Saved entries:
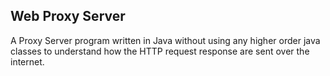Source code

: ## Web Proxy Server

A Proxy Server program written in Java without using any higher order java classes to understand how the HTTP request response are sent over the internet.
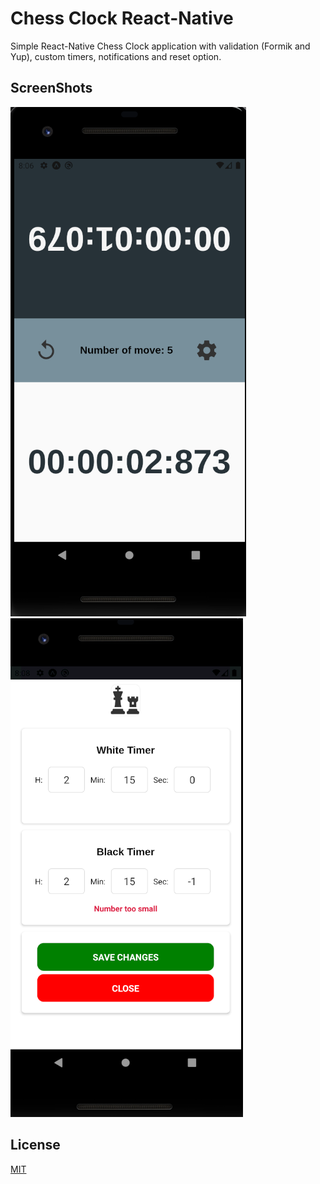 # Chess Clock React-Native

Simple React-Native Chess Clock application with validation (Formik and Yup), custom timers, notifications and reset option.

## ScreenShots
![homepage](assets/screenshoots/home.png)
![modal](assets/screenshoots/modal.png)

## License
[MIT](https://choosealicense.com/licenses/mit/)
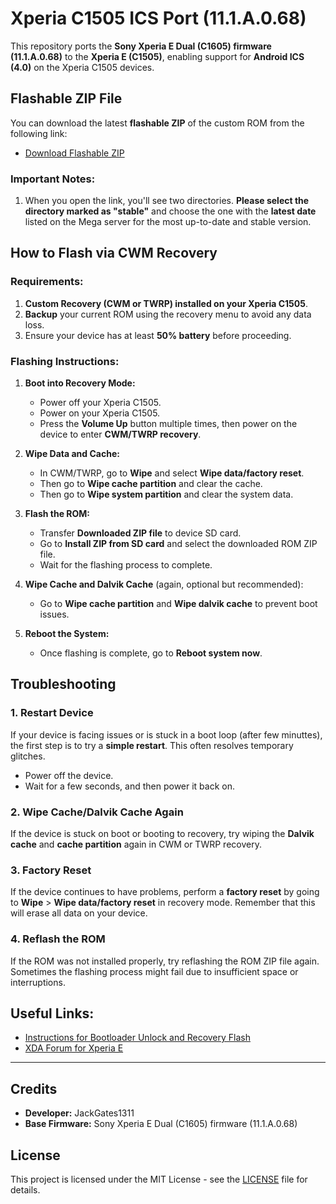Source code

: # Xperia C1505 ICS Port (11.1.A.0.68)

This repository ports the **Sony Xperia E Dual (C1605) firmware (11.1.A.0.68)** to the **Xperia E (C1505)**, enabling support for **Android ICS (4.0)** on the Xperia C1505 devices.

## Flashable ZIP File
You can download the latest **flashable ZIP** of the custom ROM from the following link:

- [Download Flashable ZIP](https://mega.nz/folder/1pZ1AQQS#nseOp0sfW6Fgzkpa5fBRXw)

### Important Notes:
1. When you open the link, you'll see two directories. **Please select the directory marked as "stable"** and choose the one with the **latest date** listed on the Mega server for the most up-to-date and stable version.

## How to Flash via CWM Recovery

### Requirements:
1. **Custom Recovery (CWM or TWRP) installed on your Xperia C1505**.
2. **Backup** your current ROM using the recovery menu to avoid any data loss.
3. Ensure your device has at least **50% battery** before proceeding.

### Flashing Instructions:

1. **Boot into Recovery Mode:**
   - Power off your Xperia C1505.
   - Power on your Xperia C1505. 
   - Press the **Volume Up** button multiple times, then power on the device to enter **CWM/TWRP recovery**.

2. **Wipe Data and Cache:**
   - In CWM/TWRP, go to **Wipe** and select **Wipe data/factory reset**.
   - Then go to **Wipe cache partition** and clear the cache.
   - Then go to **Wipe system partition** and clear the system data.

3. **Flash the ROM:**
   - Transfer **Downloaded ZIP file** to device SD card.
   - Go to **Install ZIP from SD card** and select the downloaded ROM ZIP file.
   - Wait for the flashing process to complete.

5. **Wipe Cache and Dalvik Cache** (again, optional but recommended):
   - Go to **Wipe cache partition** and **Wipe dalvik cache** to prevent boot issues.

6. **Reboot the System:**
   - Once flashing is complete, go to **Reboot system now**.

## Troubleshooting

### 1. **Restart Device**
   If your device is facing issues or is stuck in a boot loop (after few minuttes), the first step is to try a **simple restart**. This often resolves temporary glitches.

   - Power off the device.
   - Wait for a few seconds, and then power it back on.

### 2. **Wipe Cache/Dalvik Cache Again**
   If the device is stuck on boot or booting to recovery, try wiping the **Dalvik cache** and **cache partition** again in CWM or TWRP recovery.

### 3. **Factory Reset**
   If the device continues to have problems, perform a **factory reset** by going to **Wipe** > **Wipe data/factory reset** in recovery mode. Remember that this will erase all data on your device.

### 4. **Reflash the ROM**
   If the ROM was not installed properly, try reflashing the ROM ZIP file again. Sometimes the flashing process might fail due to insufficient space or interruptions.

## Useful Links:

- [Instructions for Bootloader Unlock and Recovery Flash](https://xdaforums.com/t/rom-e-ss-ds-ultimate-cm10-install-guide.2690057)
- [XDA Forum for Xperia E](https://xdaforums.com/t/xperia-e-official-thread-roms-mods-root-ftfs-how-to.2535522/)

---

## Credits

- **Developer:** JackGates1311
- **Base Firmware:** Sony Xperia E Dual (C1605) firmware (11.1.A.0.68)

## License

This project is licensed under the MIT License - see the [LICENSE](LICENSE) file for details.
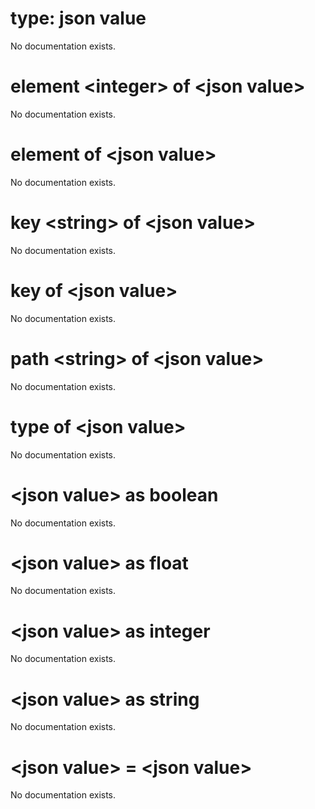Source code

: # type: json value

No documentation exists.

# element &lt;integer&gt; of &lt;json value&gt;

No documentation exists.

# element of &lt;json value&gt;

No documentation exists.

# key &lt;string&gt; of &lt;json value&gt;

No documentation exists.

# key of &lt;json value&gt;

No documentation exists.

# path &lt;string&gt; of &lt;json value&gt;

No documentation exists.

# type of &lt;json value&gt;

No documentation exists.

# &lt;json value&gt; as boolean

No documentation exists.

# &lt;json value&gt; as float

No documentation exists.

# &lt;json value&gt; as integer

No documentation exists.

# &lt;json value&gt; as string

No documentation exists.

# &lt;json value&gt; = &lt;json value&gt;

No documentation exists.
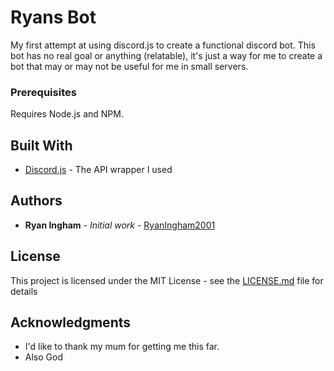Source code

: # Ryans Bot

My first attempt at using discord.js to create a functional discord bot. This bot has no real goal or anything (relatable), it's just a way for me to create a bot that may or may not be useful for me in small servers.



### Prerequisites

Requires Node.js and NPM.



## Built With

* [Discord.js](https://discord.js.org) - The API wrapper I used



## Authors

* **Ryan Ingham** - *Initial work* - [RyanIngham2001](https://github.com/RyanIngham2001)



## License

This project is licensed under the MIT License - see the [LICENSE.md](LICENSE.md) file for details

## Acknowledgments

* I'd like to thank my mum for getting me this far.
* Also God

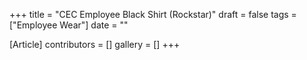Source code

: +++
title = "CEC Employee Black Shirt (Rockstar)"
draft = false
tags = ["Employee Wear"]
date = ""

[Article]
contributors = []
gallery = []
+++
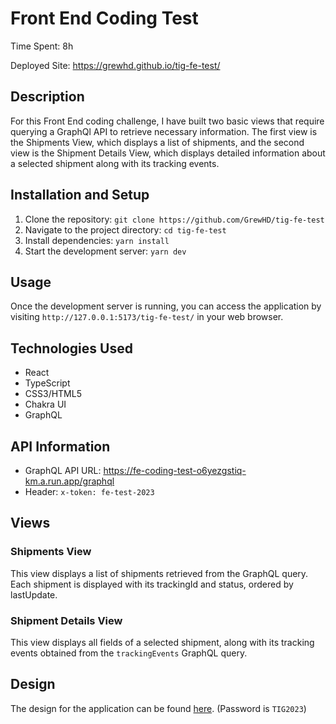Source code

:# Front End Coding Test

Time Spent: 8h

Deployed Site: https://grewhd.github.io/tig-fe-test/

## Description
For this Front End coding challenge, I have built two basic views that require querying a GraphQl API to retrieve necessary information. The first view is the Shipments View, which displays a list of shipments, and the second view is the Shipment Details View, which displays detailed information about a selected shipment along with its tracking events.

## Installation and Setup
1. Clone the repository: `git clone https://github.com/GrewHD/tig-fe-test`
2. Navigate to the project directory: `cd tig-fe-test`
3. Install dependencies: `yarn install`
4. Start the development server: `yarn dev`

## Usage
Once the development server is running, you can access the application by visiting `http://127.0.0.1:5173/tig-fe-test/` in your web browser.

## Technologies Used
- React
- TypeScript
- CSS3/HTML5
- Chakra UI
- GraphQL

## API Information
- GraphQL API URL: https://fe-coding-test-o6yezgstiq-km.a.run.app/graphql
- Header: `x-token: fe-test-2023`

## Views
### Shipments View
This view displays a list of shipments retrieved from the GraphQL query. Each shipment is displayed with its trackingId and status, ordered by lastUpdate.

### Shipment Details View
This view displays all fields of a selected shipment, along with its tracking events obtained from the `trackingEvents` GraphQL query.

## Design
The design for the application can be found [here](https://www.figma.com/proto/vj6TJcn2qt4NQVjAnSaNYN/Frontend-Candidate-Test?page-id=0%3A1&type=design&node-id=1-1746&viewport=502%2C508%2C0.5&t=pOViT7evKibaNxiv-1&scaling=scale-down&mode=design). (Password is `TIG2023`)
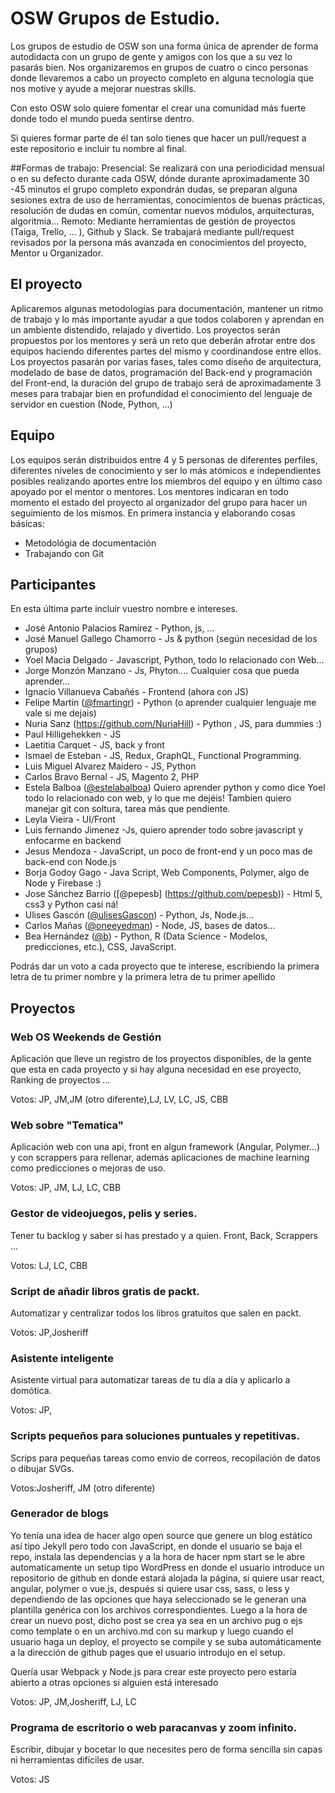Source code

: ﻿# OSW Grupos de Estudio. 

Los grupos de estudio de OSW son una forma única de aprender de forma autodidacta
con un grupo de gente y amigos con los que a su vez lo pasarás bien. Nos organizaremos
en grupos de cuatro o cinco personas donde llevaremos a cabo un proyecto completo en alguna
tecnología que nos motive y ayude a mejorar nuestras skills.

Con esto OSW solo quiere fomentar el crear una comunidad más fuerte donde todo el mundo pueda
sentirse dentro.

Si quieres formar parte de él tan solo tienes que hacer un pull/request a este repositorio e incluir tu nombre al final.

##Formas de trabajo:
Presencial: Se realizará con una periodicidad mensual o en su defecto durante cada OSW, dónde durante aproximadamente 30 -45 minutos el grupo completo expondrán dudas, se preparan alguna sesiones extra de uso de herramientas, conocimientos de buenas prácticas, resolución de dudas en común, comentar nuevos módulos, arquitecturas, algoritmia...
Remoto: Mediante herramientas de gestión de proyectos (Taiga, Trello, ... ), Github y Slack. Se trabajará mediante pull/request revisados por la persona más avanzada en conocimientos del proyecto, Mentor u Organizador.

## El proyecto
Aplicaremos algunas metodologías para documentación, mantener un ritmo de trabajo y lo más importante ayudar a que todos colaboren y aprendan en un ambiente distendido, relajado y divertido.
Los proyectos serán propuestos por los mentores y será un reto que deberán afrotar entre dos equipos haciendo diferentes partes del mismo y coordinandose entre ellos. Los proyectos pasarán por varias fases, tales como diseño de arquitectura, modelado de base de datos, programación del Back-end y programación del Front-end, la duración del grupo de trabajo será de aproximadamente 3 meses para trabajar bien en profundidad el conocimiento del lenguaje de servidor en cuestion (Node, Python, ...)

## Equipo
Los equipos serán distribuidos entre 4 y 5 personas de diferentes perfiles, diferentes niveles de conocimiento y ser lo más atómicos e independientes posibles realizando aportes entre los miembros del equipo y en último caso apoyado por el mentor o mentores. Los mentores indicaran en todo momento el estado del proyecto al organizador del grupo para hacer un seguimiento de los mismos.
En primera instancia y elaborando cosas básicas:
- Metodológia de documentación
- Trabajando con Git

## Participantes
En esta última parte incluir vuestro nombre e intereses.

- José Antonio Palacios Ramírez - Python, js, ...
- José Manuel Gallego Chamorro - Js & python (según necesidad de los grupos)
- Yoel Macia Delgado - Javascript, Python, todo lo relacionado con Web...
- Jorge Monzón Manzano - Js, Phyton.... Cualquier cosa que pueda aprender...
- Ignacio Villanueva Cabañés - Frontend (ahora con JS)
- Felipe Martin ([@fmartingr](https://github.com/fmartingr)) - Python (o aprender cualquier lenguaje me vale si me dejais)
- Nuria Sanz (https://github.com/NuriaHill) - Python , JS, para dummies :)
- Paul Hilligehekken - JS
- Laetitia Carquet - JS, back y front
- Ismael de Esteban - JS, Redux, GraphQL, Functional Programming. 
- Luis Miguel Alvarez Maidero - JS, Python
- Carlos Bravo Bernal - JS, Magento 2, PHP
- Estela Balboa ([@estelabalboa](https://github.com/estelabalboa)) Quiero aprender python y como dice Yoel todo lo relacionado con web, y lo que me dejéis! Tambien quiero manejar git con soltura, tarea más que pendiente.
- Leyla Vieira - UI/Front
- Luis fernando Jimenez -Js, quiero aprender todo sobre javascript y enfocarme en backend 
- Jesus Mendoza - JavaScript, un poco de front-end y un poco mas de back-end con Node.js
- Borja Godoy Gago - Java Script, Web Components, Polymer, algo de Node y Firebase :)
- Jose Sánchez Barrio ([@pepesb] (https://github.com/pepesb)) - Html 5, css3 y Python casi ná!
- Ulises Gascón ([@ulisesGascon](https://github.com/ulisesGascon)) - Python, Js, Node.js...
- Carlos Mañas ([@oneeyedman](https://github.com/oneeyedman)) - Node, JS, bases de datos...
- Bea Hernández ([@b](https://github.com/chucheria)) - Python, R (Data Science - Modelos, predicciones, etc.), CSS, JavaScript.


Podrás dar un voto a cada proyecto que te interese, escribiendo la primera letra de tu primer nombre y la primera letra de tu primer apellido

## Proyectos

### Web OS Weekends de Gestión
Aplicación que lleve un registro de los proyectos disponibles, de la gente que
esta en cada proyecto y si hay alguna necesidad en ese proyecto, Ranking de 
proyectos ... 


Votos: JP, JM,JM (otro diferente),LJ, LV, LC, JS, CBB


### Web sobre "Tematica" 

Aplicación web con una api, front en algun framework (Angular, Polymer...) y
con scrappers para rellenar, además aplicaciones de machine learning como
predicciones o mejoras de uso.

Votos: JP, JM, LJ, LC, CBB

### Gestor de videojuegos, pelis y series.

Tener tu backlog y saber si has prestado y a quien. Front, Back, Scrappers ...

Votos: LJ, LC, CBB

### Script de añadir libros gratis de packt.

Automatizar y centralizar todos los libros gratuitos que salen en packt.

Votos: JP,Josheriff 

### Asistente inteligente

Asistente virtual para automatizar tareas de tu día a día y aplicarlo a 
domótica.

Votos: JP, 

### Scripts pequeños para soluciones puntuales y repetitivas.

Scrips para pequeñas tareas como envio de correos, recopilación de datos o
dibujar SVGs.

Votos:Josheriff, JM (otro diferente)   

### Generador de blogs 
Yo tenía una idea de hacer algo open source que genere un blog estático así tipo Jekyll pero todo con JavaScript, en donde el usuario se baja el repo, instala las dependencias y a la hora de hacer npm start se le abre automaticamente un setup tipo WordPress en donde el usuario introduce un repositorio de github en donde estará alojada la página, si quiere usar react, angular, polymer o vue.js, después si quiere usar css, sass, o less y dependiendo de las opciones que haya seleccionado se le generan una plantilla genérica con los archivos correspondientes. Luego a la hora de crear un nuevo post, dicho post se crea ya sea en un archivo pug o ejs como template o en un archivo.md con su markup y luego cuando el usuario haga un deploy, el proyecto se compile y se suba automáticamente a la dirección de github pages que el usuario introdujo en el setup.

Quería usar Webpack y Node.js para crear este proyecto pero estaría abierto a otras opciones si alguien está interesado

Votos: JP, JM,Josheriff, LJ, LC

### Programa de escritorio o web paracanvas y zoom infinito.

Escribir, dibujar y bocetar lo que necesites pero de forma sencilla sin capas
ni herramientas difíciles de usar.

Votos: JS
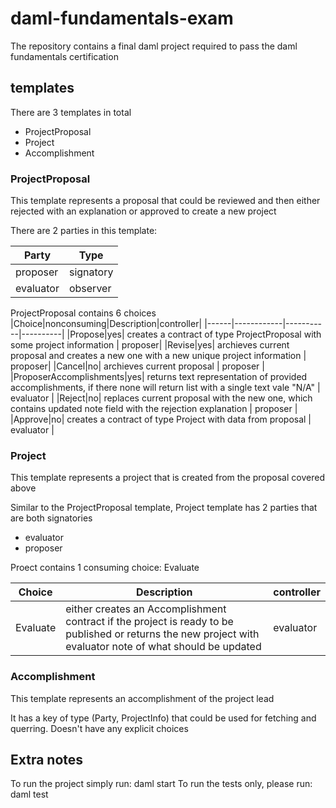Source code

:# daml-fundamentals-exam
The repository contains a final daml project required to pass the daml fundamentals certification

## templates

There are 3 templates in total
- ProjectProposal
- Project
- Accomplishment

### ProjectProposal
This template represents a proposal that could be reviewed and then either rejected with an explanation or approved to create a new project

There are 2 parties in this template:

|Party|Type|
|-----|----|
|proposer|signatory|
|evaluator|observer|

ProjectProposal contains 6 choices
|Choice|nonconsuming|Description|controller|
|------|------------|-----------|----------|
|Propose|yes| creates a contract of type ProjectProposal with some project information | proposer|
|Revise|yes| archieves current proposal and creates a new one with a new unique project information | proposer|
|Cancel|no| archieves current proposal | proposer |
|ProposerAccomplishments|yes| returns text representation of provided accomplishments, if there none will return list with a single text vale "N/A" | evaluator |
|Reject|no| replaces current proposal with the new one, which contains updated note field with the rejection explanation  | proposer |
|Approve|no| creates a contract of type Project with data from proposal | evaluator |

### Project
This template represents a project that is created from the proposal covered above

Similar to the ProjectProposal template, Project template has 2 parties that are both signatories
- evaluator
- proposer

Proect contains 1 consuming choice: Evaluate

|Choice|Description|controller|
|------|-----------|----------|
|Evaluate| either creates an Accomplishment contract if the project is ready to be published or returns the new project with evaluator note of what should be updated | evaluator|

### Accomplishment
This template represents an accomplishment of the project lead

It has a key of type (Party, ProjectInfo) that could be used for fetching and querring. Doesn't have any explicit choices

## Extra notes

To run the project simply run: daml start
To run the tests only, please run: daml test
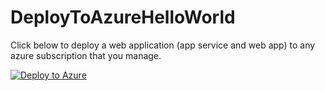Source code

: # DeployToAzureHelloWorld

Click below to deploy a web application (app service and web app) to any azure subscription that you manage.

[![Deploy to Azure](http://azuredeploy.net/deploybutton.png)](https://azuredeploy.net/)
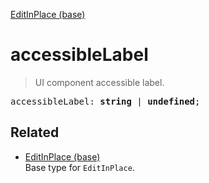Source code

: [EditInPlace (base)](EditInPlace_base.md)

# accessibleLabel

> UI component accessible label.

<pre class="docgen_signature">accessibleLabel: <b>string</b> | <b>undefined</b>;</pre>

## Related

- [<!--{ref:type}-->EditInPlace (base)](EditInPlace_base.md) \
    Base type for `EditInPlace`.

» WHAT YOU NEED TO DO: The answer is the lines above between the line holding "Time Spent: 8h" and the line holding "For this Front", inclusive, each written out exactly, and no others.

» ANSWER TO THIS EXERCISE:
Time Spent: 8h

Deployed Site: https://grewhd.github.io/tig-fe-test/

## Description
For this Front End coding challenge, I have built two basic views that require querying a GraphQl API to retrieve necessary information. The first view is the Shipments View, which displays a list of shipments, and the second view is the Shipment Details View, which displays detailed information about a selected shipment along with its tracking events.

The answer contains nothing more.